世界有数のファウンドリおよびチップメーカーであるTSMCは、主要顧客からの受注が減速しているため、2022年第4四半期からの業績に影響がある可能性について報じられている。先日、TSMCの3nmプロセスが量産を開始し、良好な歩留まりを示しているという素晴らしい報告で一年が締めくくられるかという中でもたらされたもので、垂れ込める不景気の暗雲は2023年初頭も拭えそうになさそうだ。

DigiTimesによると、TSMCの稼働率は2023年第1四半期に大きく落ち込むと予想されている。これは、ウエハーバンクの積層が過去最高となり、有力顧客からの受注が15%減少したことに反映されている。TSMCのほぼ全ての顧客は、2023年の第1四半期に業績が悪化し、注文を減らす必要があると予想され、TSMCの稼働率が大幅に低下する。これは、7nm、6nmクラスの技術を使用するライン(N7対応ライン)を含むTSMCのすべての生産ラインに影響を与え、2023年初頭には稼働率が50%程度になると予想される。

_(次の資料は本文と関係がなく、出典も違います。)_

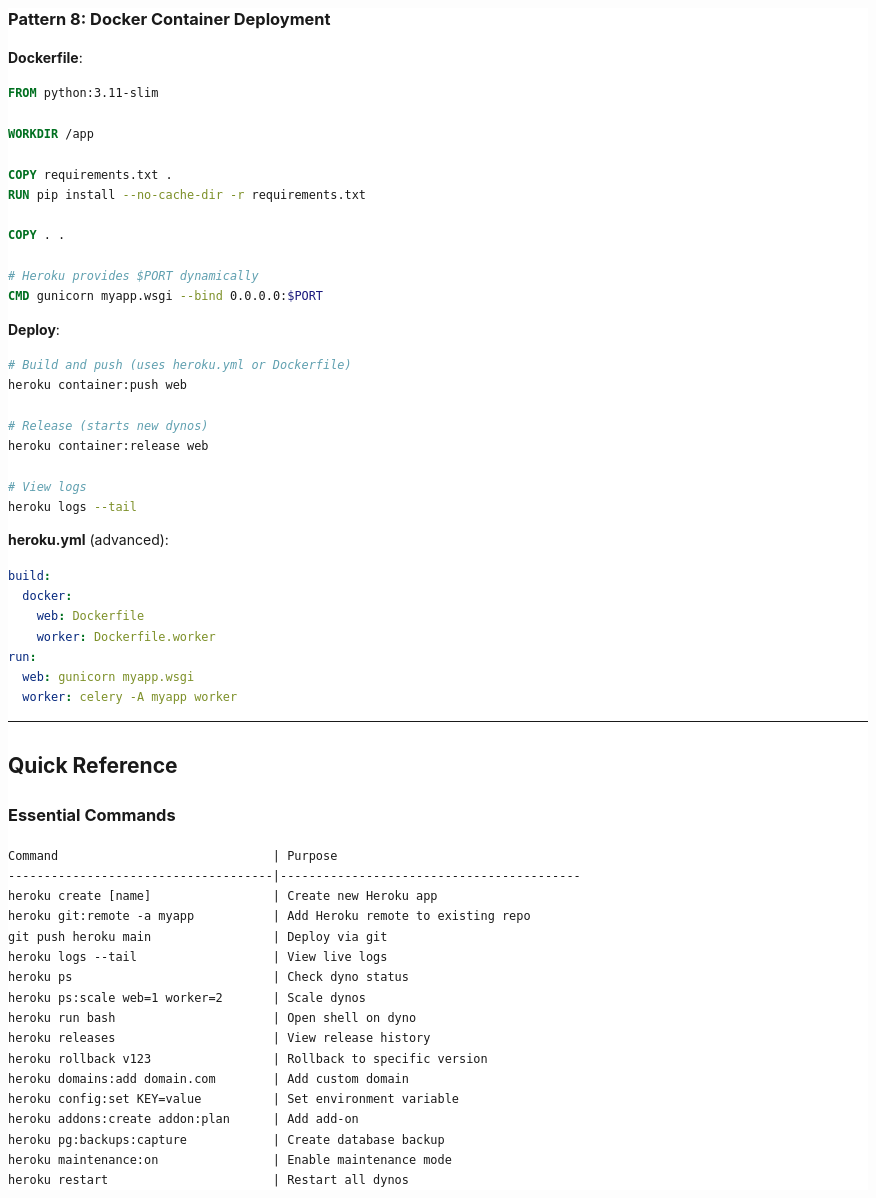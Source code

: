### Pattern 8: Docker Container Deployment

**Dockerfile**:
```dockerfile
FROM python:3.11-slim

WORKDIR /app

COPY requirements.txt .
RUN pip install --no-cache-dir -r requirements.txt

COPY . .

# Heroku provides $PORT dynamically
CMD gunicorn myapp.wsgi --bind 0.0.0.0:$PORT
```

**Deploy**:
```bash
# Build and push (uses heroku.yml or Dockerfile)
heroku container:push web

# Release (starts new dynos)
heroku container:release web

# View logs
heroku logs --tail
```

**heroku.yml** (advanced):
```yaml
build:
  docker:
    web: Dockerfile
    worker: Dockerfile.worker
run:
  web: gunicorn myapp.wsgi
  worker: celery -A myapp worker
```

---

## Quick Reference

### Essential Commands

```
Command                              | Purpose
-------------------------------------|------------------------------------------
heroku create [name]                 | Create new Heroku app
heroku git:remote -a myapp           | Add Heroku remote to existing repo
git push heroku main                 | Deploy via git
heroku logs --tail                   | View live logs
heroku ps                            | Check dyno status
heroku ps:scale web=1 worker=2       | Scale dynos
heroku run bash                      | Open shell on dyno
heroku releases                      | View release history
heroku rollback v123                 | Rollback to specific version
heroku domains:add domain.com        | Add custom domain
heroku config:set KEY=value          | Set environment variable
heroku addons:create addon:plan      | Add add-on
heroku pg:backups:capture            | Create database backup
heroku maintenance:on                | Enable maintenance mode
heroku restart                       | Restart all dynos
```
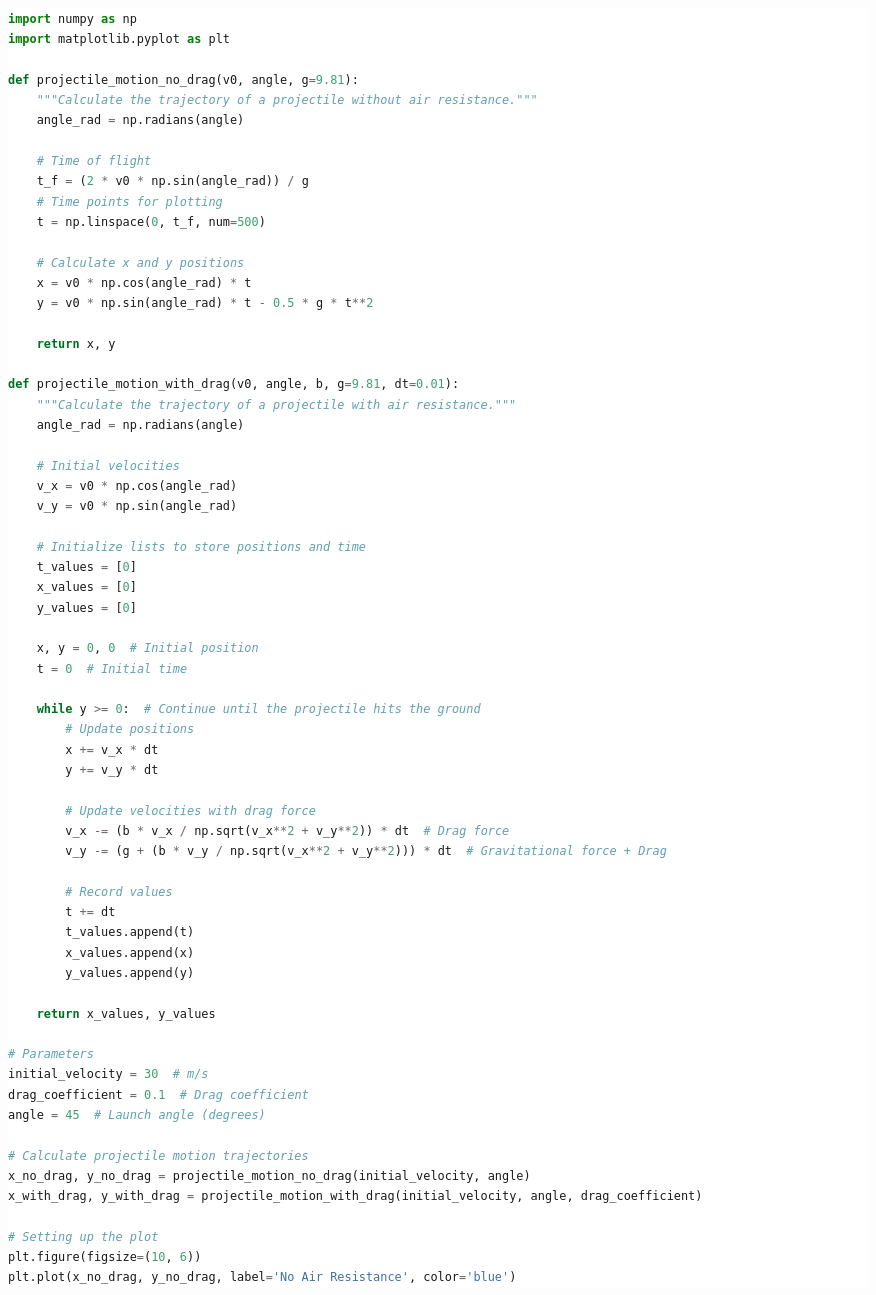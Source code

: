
 ```Python
import numpy as np
import matplotlib.pyplot as plt

def projectile_motion_no_drag(v0, angle, g=9.81):
    """Calculate the trajectory of a projectile without air resistance."""
    angle_rad = np.radians(angle)
    
    # Time of flight
    t_f = (2 * v0 * np.sin(angle_rad)) / g
    # Time points for plotting
    t = np.linspace(0, t_f, num=500)

    # Calculate x and y positions
    x = v0 * np.cos(angle_rad) * t
    y = v0 * np.sin(angle_rad) * t - 0.5 * g * t**2
    
    return x, y

def projectile_motion_with_drag(v0, angle, b, g=9.81, dt=0.01):
    """Calculate the trajectory of a projectile with air resistance."""
    angle_rad = np.radians(angle)
    
    # Initial velocities
    v_x = v0 * np.cos(angle_rad)
    v_y = v0 * np.sin(angle_rad)
    
    # Initialize lists to store positions and time
    t_values = [0]
    x_values = [0]
    y_values = [0]
    
    x, y = 0, 0  # Initial position
    t = 0  # Initial time

    while y >= 0:  # Continue until the projectile hits the ground
        # Update positions
        x += v_x * dt
        y += v_y * dt
        
        # Update velocities with drag force
        v_x -= (b * v_x / np.sqrt(v_x**2 + v_y**2)) * dt  # Drag force
        v_y -= (g + (b * v_y / np.sqrt(v_x**2 + v_y**2))) * dt  # Gravitational force + Drag

        # Record values
        t += dt
        t_values.append(t)
        x_values.append(x)
        y_values.append(y)

    return x_values, y_values

# Parameters
initial_velocity = 30  # m/s
drag_coefficient = 0.1  # Drag coefficient
angle = 45  # Launch angle (degrees)

# Calculate projectile motion trajectories
x_no_drag, y_no_drag = projectile_motion_no_drag(initial_velocity, angle)
x_with_drag, y_with_drag = projectile_motion_with_drag(initial_velocity, angle, drag_coefficient)

# Setting up the plot
plt.figure(figsize=(10, 6))
plt.plot(x_no_drag, y_no_drag, label='No Air Resistance', color='blue')
```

スマートフォン用SoCなどの先端製品の生産に通常使用されるTSMCのN5/N4対応ラインは、稼働率が低くなると予想される。また、2021年初頭のチップ赤字開始以来、フル稼働しているTSMCのN28対応ファブでさえ、稼働率が低下することが示されている。iPhoneなどの人気製品は例年、年末にかけて発売されるため、上半期の高機能端末の需要減がこの傾向に拍車をかけているようだ。

新型コロナウイルス関連のロックダウンによる中国経済の減速や、世界的な多くの製品の需要減退など、いくつかの要因により、大手コンピュータハードウェア、PC、スマートフォンメーカーによるAMDIntelMediaTekNVIDIAなどの企業の新しいチップの調達が減少している。その結果、ファブレスのチップ設計者はTSMCへの発注を減らさざるを得なくなったと伝えられている。

報告されているTSMCへの発注削減は、2022年第4四半期に実施される見通しで、同社の在庫の増加につながるものと思われる。この大幅な受注減がTSMCの今期の収益にどのような影響を与えるかはまだ明らかではない。しかし、DigiTimesは、2023年第1四半期のTSMCの売上高が前四半期比15%減少すると予測している。